### What the task asks
Return all of the data exactly, omitting any images.

"""

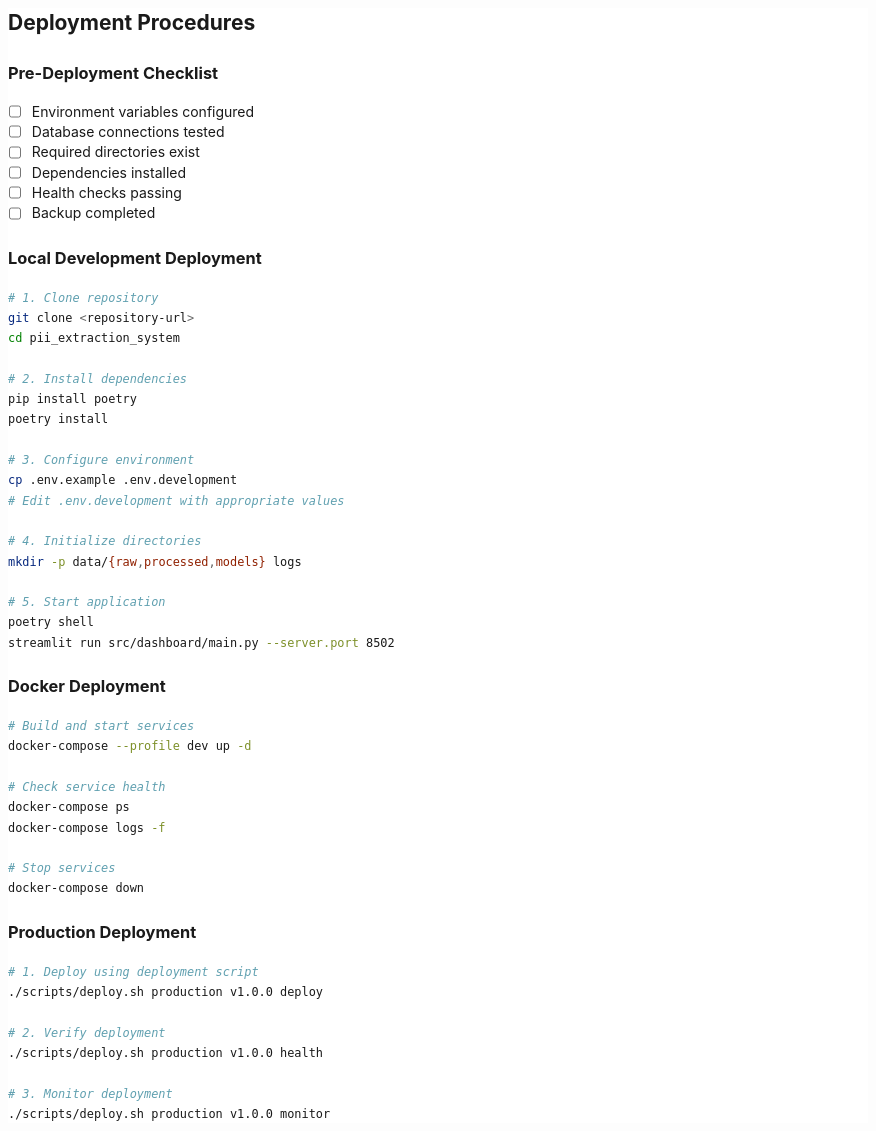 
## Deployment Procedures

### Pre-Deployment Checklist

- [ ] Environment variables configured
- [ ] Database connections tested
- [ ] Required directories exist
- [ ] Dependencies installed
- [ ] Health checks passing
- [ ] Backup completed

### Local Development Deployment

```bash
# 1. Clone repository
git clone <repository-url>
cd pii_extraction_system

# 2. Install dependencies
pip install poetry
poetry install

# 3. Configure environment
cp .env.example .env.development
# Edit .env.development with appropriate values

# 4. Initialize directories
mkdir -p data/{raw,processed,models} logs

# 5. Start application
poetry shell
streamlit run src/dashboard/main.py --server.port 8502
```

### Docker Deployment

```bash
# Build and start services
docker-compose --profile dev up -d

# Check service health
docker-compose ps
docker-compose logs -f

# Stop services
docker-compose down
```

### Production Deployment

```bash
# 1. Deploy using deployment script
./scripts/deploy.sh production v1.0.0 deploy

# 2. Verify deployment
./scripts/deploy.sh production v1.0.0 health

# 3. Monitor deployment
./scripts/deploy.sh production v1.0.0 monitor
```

"""

### Written solution
## Deployment Procedures

### Pre-Deployment Checklist

- [ ] Environment variables configured
- [ ] Database connections tested
- [ ] Required directories exist
- [ ] Dependencies installed
- [ ] Health checks passing
- [ ] Backup completed

### Local Development Deployment

```bash
# 1. Clone repository
git clone <repository-url>
cd pii_extraction_system

# 2. Install dependencies
pip install poetry
poetry install

# 3. Configure environment
cp .env.example .env.development
# Edit .env.development with appropriate values

# 4. Initialize directories
mkdir -p data/{raw,processed,models} logs

# 5. Start application
poetry shell
streamlit run src/dashboard/main.py --server.port 8502
```

### Docker Deployment

```bash
# Build and start services
docker-compose --profile dev up -d

# Check service health
docker-compose ps
docker-compose logs -f

# Stop services
docker-compose down
```

### Production Deployment

```bash
# 1. Deploy using deployment script
./scripts/deploy.sh production v1.0.0 deploy

# 2. Verify deployment
./scripts/deploy.sh production v1.0.0 health

# 3. Monitor deployment
./scripts/deploy.sh production v1.0.0 monitor
```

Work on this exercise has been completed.